BSE derivative turnover doubles in May at Rs 6.26 lakh crore

Last Updated: Tuesday, July 9, 2013 - 13:56

Mumbai: Equity derivative turnover on leading stock exchange BSE nearly doubled to Rs 6.26 lakh crore in May -- marking the strongest recovery for the first time in three months, latest data by Sebi showed.

"Monthly turnover in equity derivative segment of BSE increased by 99.5 percent from Rs 3,13,950 crore in April 2013 to Rs 6,26,216 crore in May 2013," Securities and Exchange Board of India (Sebi) said in its latest monthly bulletin.

After recording a high of Rs 9.23 lakh crore in January, the derivative turnover at BSE sharply plunged to about Rs 2.3 lakh crore in February. Since then, the figures have been slowly improving.

The volumes of equity derivative contracts traded on BSE's platform increased to 2 crore in May from 1.10 crore in the preceding month.

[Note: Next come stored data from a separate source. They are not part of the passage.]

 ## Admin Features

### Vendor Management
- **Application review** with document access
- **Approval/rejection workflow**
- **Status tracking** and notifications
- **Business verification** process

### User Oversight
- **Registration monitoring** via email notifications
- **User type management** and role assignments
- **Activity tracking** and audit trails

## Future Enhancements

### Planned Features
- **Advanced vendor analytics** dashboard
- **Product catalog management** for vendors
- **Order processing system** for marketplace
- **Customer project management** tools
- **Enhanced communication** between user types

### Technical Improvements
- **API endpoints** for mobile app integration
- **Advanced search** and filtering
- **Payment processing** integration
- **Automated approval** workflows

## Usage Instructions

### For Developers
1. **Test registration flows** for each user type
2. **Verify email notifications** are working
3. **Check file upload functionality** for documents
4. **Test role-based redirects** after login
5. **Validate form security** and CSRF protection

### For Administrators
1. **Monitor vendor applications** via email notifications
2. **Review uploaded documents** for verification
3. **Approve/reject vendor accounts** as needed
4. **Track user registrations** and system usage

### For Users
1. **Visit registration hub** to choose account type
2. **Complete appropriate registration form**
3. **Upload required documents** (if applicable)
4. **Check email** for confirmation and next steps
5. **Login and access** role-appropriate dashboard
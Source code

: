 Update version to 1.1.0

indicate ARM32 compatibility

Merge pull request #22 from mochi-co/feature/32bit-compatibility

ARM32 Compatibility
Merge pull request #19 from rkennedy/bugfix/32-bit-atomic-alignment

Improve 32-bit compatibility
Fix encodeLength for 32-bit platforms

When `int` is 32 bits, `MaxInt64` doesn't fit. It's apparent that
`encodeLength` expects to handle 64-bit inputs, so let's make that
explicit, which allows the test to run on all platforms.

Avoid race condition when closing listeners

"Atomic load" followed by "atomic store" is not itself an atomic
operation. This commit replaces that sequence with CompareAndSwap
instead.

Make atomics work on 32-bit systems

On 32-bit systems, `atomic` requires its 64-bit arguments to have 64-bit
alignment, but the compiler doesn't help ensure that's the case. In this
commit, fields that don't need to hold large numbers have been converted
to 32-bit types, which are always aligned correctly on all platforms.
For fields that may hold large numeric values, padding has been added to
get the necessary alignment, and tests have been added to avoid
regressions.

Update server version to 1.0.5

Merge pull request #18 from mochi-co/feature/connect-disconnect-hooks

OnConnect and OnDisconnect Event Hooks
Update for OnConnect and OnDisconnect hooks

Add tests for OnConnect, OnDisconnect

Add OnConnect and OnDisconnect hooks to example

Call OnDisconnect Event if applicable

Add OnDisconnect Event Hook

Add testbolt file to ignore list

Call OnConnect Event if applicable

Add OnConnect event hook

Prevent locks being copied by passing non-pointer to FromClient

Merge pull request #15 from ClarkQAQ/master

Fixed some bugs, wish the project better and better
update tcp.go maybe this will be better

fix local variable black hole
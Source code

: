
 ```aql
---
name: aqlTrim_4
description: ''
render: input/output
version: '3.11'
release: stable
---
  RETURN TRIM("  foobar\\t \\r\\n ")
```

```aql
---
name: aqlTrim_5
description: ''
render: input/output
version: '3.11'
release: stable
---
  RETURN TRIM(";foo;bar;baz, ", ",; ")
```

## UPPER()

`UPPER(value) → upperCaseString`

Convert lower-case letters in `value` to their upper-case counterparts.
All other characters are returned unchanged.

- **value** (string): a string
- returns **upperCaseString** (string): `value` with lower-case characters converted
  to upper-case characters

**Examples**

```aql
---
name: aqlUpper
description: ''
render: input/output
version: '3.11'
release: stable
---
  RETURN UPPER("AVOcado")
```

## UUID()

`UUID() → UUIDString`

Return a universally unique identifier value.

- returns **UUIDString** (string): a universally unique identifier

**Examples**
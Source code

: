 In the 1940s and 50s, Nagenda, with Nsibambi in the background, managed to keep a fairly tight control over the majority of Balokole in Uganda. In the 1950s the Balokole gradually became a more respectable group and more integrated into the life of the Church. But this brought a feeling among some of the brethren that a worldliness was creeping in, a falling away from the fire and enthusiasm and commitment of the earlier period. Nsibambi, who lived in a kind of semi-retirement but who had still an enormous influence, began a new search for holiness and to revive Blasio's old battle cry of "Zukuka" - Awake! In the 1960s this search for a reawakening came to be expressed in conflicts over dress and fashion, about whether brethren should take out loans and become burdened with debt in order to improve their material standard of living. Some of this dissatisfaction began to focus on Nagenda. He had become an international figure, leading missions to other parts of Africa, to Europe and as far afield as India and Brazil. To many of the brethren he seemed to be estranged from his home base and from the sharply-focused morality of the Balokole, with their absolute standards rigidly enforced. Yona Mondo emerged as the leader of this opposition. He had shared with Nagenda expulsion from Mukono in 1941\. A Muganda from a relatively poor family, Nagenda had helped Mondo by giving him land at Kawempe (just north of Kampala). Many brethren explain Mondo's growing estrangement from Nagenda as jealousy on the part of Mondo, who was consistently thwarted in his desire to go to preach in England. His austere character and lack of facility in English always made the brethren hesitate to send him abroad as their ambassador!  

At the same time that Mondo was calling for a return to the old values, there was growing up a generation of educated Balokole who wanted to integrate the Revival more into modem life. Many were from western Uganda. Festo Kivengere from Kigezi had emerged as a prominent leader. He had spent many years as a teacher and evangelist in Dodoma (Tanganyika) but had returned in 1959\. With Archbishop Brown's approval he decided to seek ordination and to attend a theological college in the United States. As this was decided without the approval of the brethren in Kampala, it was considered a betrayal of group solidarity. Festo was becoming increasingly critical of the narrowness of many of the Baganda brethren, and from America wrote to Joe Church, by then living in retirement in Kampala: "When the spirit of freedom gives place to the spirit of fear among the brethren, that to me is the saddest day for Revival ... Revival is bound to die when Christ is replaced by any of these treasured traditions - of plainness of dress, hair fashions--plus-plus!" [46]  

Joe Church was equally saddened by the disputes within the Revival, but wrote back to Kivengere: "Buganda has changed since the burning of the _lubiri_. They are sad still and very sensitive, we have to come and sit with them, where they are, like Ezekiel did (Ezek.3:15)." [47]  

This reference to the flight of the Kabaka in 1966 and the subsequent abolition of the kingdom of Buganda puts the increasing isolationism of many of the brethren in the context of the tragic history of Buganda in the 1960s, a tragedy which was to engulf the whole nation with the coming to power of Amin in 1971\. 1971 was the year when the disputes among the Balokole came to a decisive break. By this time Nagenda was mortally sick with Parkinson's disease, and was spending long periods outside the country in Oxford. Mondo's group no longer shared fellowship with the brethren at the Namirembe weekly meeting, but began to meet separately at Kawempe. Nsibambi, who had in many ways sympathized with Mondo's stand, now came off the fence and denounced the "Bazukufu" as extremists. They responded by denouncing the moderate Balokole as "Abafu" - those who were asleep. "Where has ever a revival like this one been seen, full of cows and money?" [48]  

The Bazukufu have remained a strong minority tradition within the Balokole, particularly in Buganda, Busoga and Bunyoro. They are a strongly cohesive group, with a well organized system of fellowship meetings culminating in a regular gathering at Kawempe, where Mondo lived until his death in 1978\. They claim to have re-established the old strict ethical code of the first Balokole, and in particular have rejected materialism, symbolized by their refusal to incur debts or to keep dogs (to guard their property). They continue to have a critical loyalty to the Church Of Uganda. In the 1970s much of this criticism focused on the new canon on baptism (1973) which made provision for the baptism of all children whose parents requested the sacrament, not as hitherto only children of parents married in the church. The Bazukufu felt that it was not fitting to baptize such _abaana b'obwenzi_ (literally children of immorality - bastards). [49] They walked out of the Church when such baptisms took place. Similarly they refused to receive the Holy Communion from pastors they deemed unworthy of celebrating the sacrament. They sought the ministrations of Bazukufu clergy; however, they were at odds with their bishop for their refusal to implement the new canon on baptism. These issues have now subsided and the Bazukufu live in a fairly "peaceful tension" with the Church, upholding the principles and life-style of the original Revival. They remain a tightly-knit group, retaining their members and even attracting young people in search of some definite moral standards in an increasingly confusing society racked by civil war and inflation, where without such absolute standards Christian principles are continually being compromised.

In comparison, National Stock Exchange (NSE), generally a preferred bourse for derivative trading, recorded a Rs 35 lakh crore monthly turnover in equity derivative market in May -- a rise of 16.4 percent compared to the preceding month.

Over 11 crore contracts were traded on the NSE's platform in May as against 10.4 crore trades in the preceding month.

During May, equity derivatives turnover at NSE comprised 84.6 percent, while BSE represented 15.1 percent of the total value in the segment.

BSE witnessed a significant rise in its call and put options on stocks in May. The call and put options on index also increased by over 30 percent.

"The monthly turnover of put options on stock increased manifold from Rs 83 crore in April 2013 to Rs 214 crore in May 2013," Sebi said.

"The monthly turnover of call options on stock also increased manifold from Rs 55 crore in April 2013 to Rs 232 crore in May 2013," it added.

Generally, put and call option contracts provide the holders the right to sell or buy securities, respectively, at a specific price and a specified time. However, the holder is not obliged to execute the contract.